AIM OF THE TASK: Search the listing below, and show each line that includes the word "remotely".

DATA FOR THE TASK:

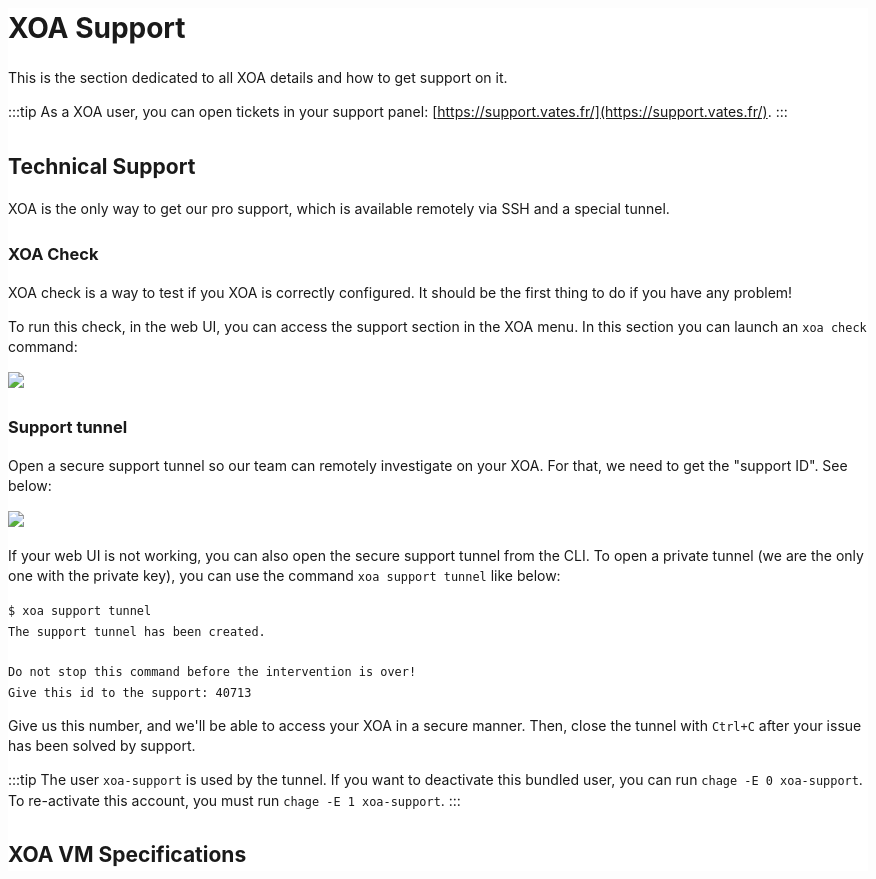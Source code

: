 # XOA Support

This is the section dedicated to all XOA details and how to get support on it.

:::tip
As a XOA user, you can open tickets in your support panel: [https://support.vates.fr/](https://support.vates.fr/).
:::

## Technical Support

XOA is the only way to get our pro support, which is available remotely via SSH and a special tunnel.

### XOA Check

XOA check is a way to test if you XOA is correctly configured. It should be the first thing to do if you have any problem!

To run this check, in the web UI, you can access the support section in the XOA menu. In this section you can launch an `xoa check` command:

![](https://xen-orchestra.com/blog/content/images/2019/10/xoacheck.png)

### Support tunnel

Open a secure support tunnel so our team can remotely investigate on your XOA. For that, we need to get the "support ID". See below:

![](https://user-images.githubusercontent.com/10992860/67384755-10f47f80-f592-11e9-974d-bbdefd0bf353.gif)

<a id="ssh-pro-support"></a>

If your web UI is not working, you can also open the secure support tunnel from the CLI. To open a private tunnel (we are the only one with the private key), you can use the command `xoa support tunnel` like below:

```console
$ xoa support tunnel
The support tunnel has been created.

Do not stop this command before the intervention is over!
Give this id to the support: 40713
```

Give us this number, and we'll be able to access your XOA in a secure manner. Then, close the tunnel with `Ctrl+C` after your issue has been solved by support.

:::tip
The user `xoa-support` is used by the tunnel. If you want to deactivate this bundled user, you can run `chage -E 0 xoa-support`. To re-activate this account, you must run `chage -E 1 xoa-support`.
:::

## XOA VM Specifications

SOLUTION TO THE EXERCISE:
XOA is the only way to get our pro support, which is available remotely via SSH and a special tunnel.
Open a secure support tunnel so our team can remotely investigate on your XOA. For that, we need to get the "support ID". See below:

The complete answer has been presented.